EXERCISE DESCRIPTION: Show every line of the records below that contains the word "criteria".

RECORDS TO PROCESS:
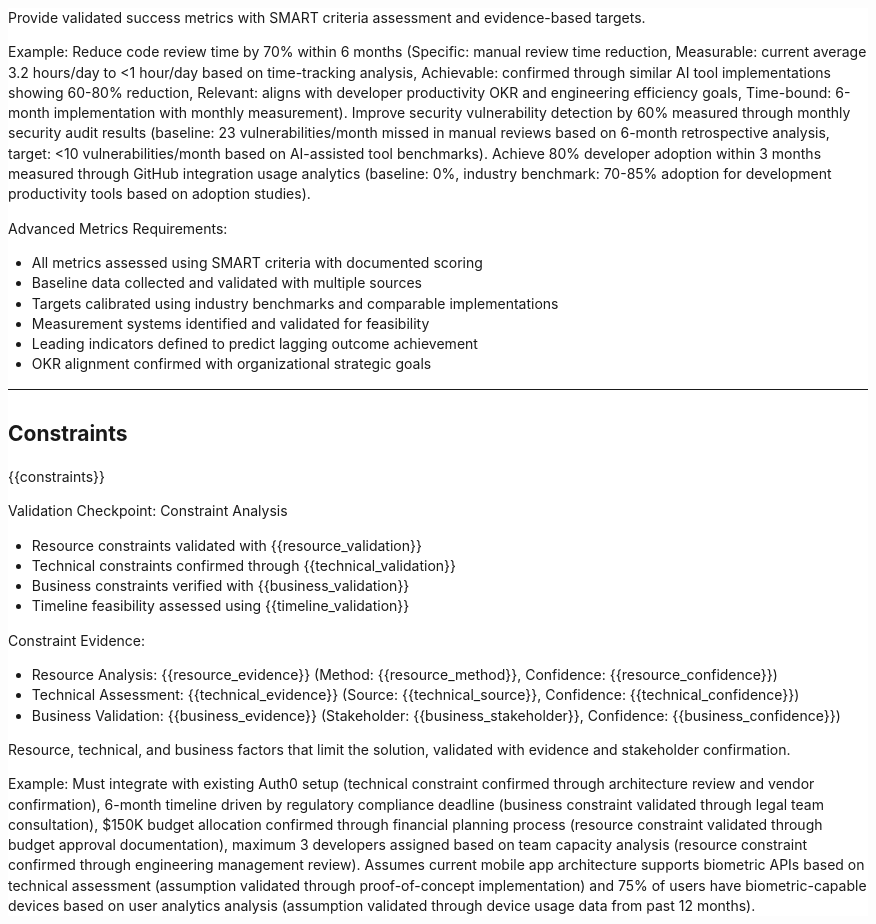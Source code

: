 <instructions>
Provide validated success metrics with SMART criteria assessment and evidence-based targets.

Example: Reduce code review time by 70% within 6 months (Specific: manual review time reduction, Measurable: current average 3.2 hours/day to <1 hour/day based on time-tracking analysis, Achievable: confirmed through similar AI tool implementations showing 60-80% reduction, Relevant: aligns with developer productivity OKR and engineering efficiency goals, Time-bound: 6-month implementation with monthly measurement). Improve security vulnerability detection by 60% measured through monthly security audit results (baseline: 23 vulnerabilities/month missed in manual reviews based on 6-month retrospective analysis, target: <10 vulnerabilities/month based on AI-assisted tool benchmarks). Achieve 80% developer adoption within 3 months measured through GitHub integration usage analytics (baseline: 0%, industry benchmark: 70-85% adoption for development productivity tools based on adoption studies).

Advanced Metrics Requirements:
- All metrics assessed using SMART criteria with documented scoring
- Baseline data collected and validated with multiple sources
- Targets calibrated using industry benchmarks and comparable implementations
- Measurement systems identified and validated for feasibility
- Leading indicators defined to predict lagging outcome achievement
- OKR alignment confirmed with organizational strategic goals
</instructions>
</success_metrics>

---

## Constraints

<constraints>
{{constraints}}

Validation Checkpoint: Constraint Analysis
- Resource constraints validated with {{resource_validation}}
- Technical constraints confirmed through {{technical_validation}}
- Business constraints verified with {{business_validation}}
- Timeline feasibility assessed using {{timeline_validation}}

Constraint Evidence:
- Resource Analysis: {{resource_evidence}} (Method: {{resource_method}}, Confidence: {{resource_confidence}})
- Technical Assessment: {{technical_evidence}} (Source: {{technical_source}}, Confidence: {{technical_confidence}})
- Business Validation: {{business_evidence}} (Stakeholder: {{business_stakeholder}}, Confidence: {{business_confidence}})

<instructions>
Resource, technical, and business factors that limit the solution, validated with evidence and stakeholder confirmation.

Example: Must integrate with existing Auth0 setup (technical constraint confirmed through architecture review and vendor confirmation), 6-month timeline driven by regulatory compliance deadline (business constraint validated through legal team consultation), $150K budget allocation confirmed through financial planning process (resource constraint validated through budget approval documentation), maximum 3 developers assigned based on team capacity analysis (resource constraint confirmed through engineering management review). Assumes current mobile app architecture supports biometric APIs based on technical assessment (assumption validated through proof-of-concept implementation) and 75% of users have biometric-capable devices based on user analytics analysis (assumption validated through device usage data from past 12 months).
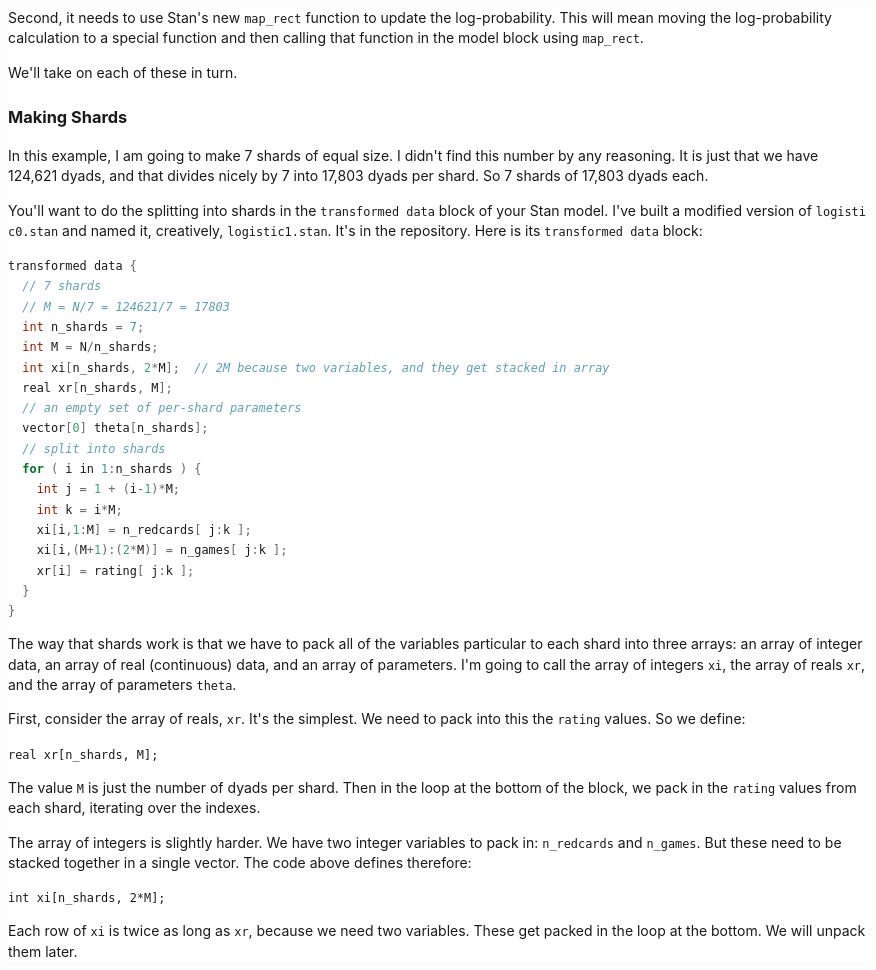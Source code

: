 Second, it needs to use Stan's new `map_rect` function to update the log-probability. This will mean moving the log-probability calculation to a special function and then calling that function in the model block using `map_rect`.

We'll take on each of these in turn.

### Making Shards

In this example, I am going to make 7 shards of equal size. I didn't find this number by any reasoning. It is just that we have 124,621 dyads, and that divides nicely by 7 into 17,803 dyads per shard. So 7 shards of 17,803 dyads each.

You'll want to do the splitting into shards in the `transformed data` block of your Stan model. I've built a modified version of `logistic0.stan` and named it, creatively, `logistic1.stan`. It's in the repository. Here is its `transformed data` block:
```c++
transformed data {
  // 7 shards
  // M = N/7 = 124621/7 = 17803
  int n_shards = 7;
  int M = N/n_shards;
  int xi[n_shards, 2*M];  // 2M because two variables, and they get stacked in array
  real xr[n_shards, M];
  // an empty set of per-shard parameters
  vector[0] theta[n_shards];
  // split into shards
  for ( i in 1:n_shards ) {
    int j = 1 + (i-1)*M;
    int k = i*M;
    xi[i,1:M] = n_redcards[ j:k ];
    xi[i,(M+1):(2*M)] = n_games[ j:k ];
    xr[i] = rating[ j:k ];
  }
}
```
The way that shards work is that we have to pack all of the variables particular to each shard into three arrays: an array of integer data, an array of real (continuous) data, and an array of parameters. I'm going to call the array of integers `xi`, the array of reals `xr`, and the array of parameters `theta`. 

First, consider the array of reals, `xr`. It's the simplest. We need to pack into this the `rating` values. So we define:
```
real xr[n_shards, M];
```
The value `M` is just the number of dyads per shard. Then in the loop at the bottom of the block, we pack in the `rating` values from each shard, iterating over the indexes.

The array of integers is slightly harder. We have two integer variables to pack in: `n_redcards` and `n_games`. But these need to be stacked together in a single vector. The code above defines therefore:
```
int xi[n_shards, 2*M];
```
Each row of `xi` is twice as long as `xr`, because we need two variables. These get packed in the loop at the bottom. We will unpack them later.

...

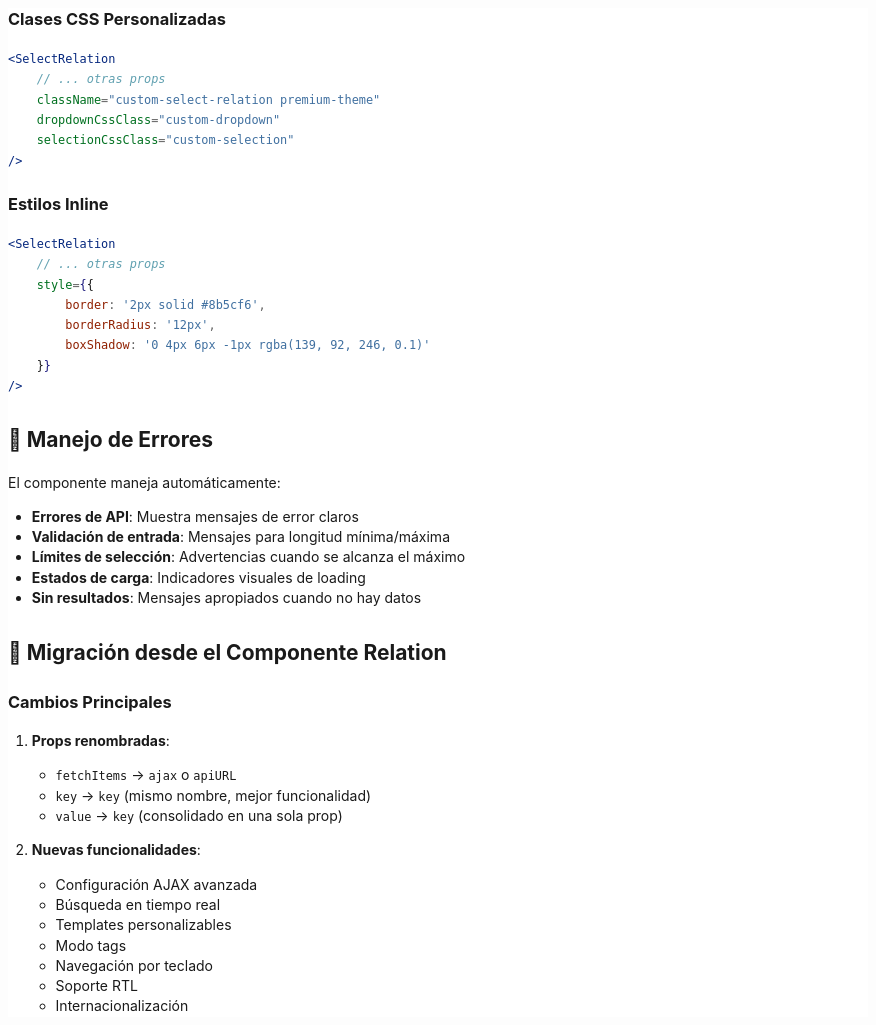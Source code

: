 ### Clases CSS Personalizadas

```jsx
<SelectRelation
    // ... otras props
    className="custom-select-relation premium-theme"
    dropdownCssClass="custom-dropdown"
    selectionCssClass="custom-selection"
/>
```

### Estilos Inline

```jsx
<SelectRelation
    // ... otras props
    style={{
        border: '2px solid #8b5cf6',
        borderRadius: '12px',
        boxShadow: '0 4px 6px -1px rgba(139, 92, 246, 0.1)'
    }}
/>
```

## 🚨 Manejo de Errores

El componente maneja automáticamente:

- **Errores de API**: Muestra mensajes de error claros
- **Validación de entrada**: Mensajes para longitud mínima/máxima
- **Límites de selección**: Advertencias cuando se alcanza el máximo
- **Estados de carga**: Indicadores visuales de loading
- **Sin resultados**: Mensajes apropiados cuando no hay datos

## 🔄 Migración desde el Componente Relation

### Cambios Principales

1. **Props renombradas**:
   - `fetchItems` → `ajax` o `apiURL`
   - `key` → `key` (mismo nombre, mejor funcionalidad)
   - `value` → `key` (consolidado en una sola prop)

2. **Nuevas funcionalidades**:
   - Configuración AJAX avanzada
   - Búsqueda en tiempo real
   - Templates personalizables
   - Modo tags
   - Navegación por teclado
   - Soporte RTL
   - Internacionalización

RESULT FOR THIS TASK:
Provide validated success metrics with SMART criteria assessment and evidence-based targets.
- All metrics assessed using SMART criteria with documented scoring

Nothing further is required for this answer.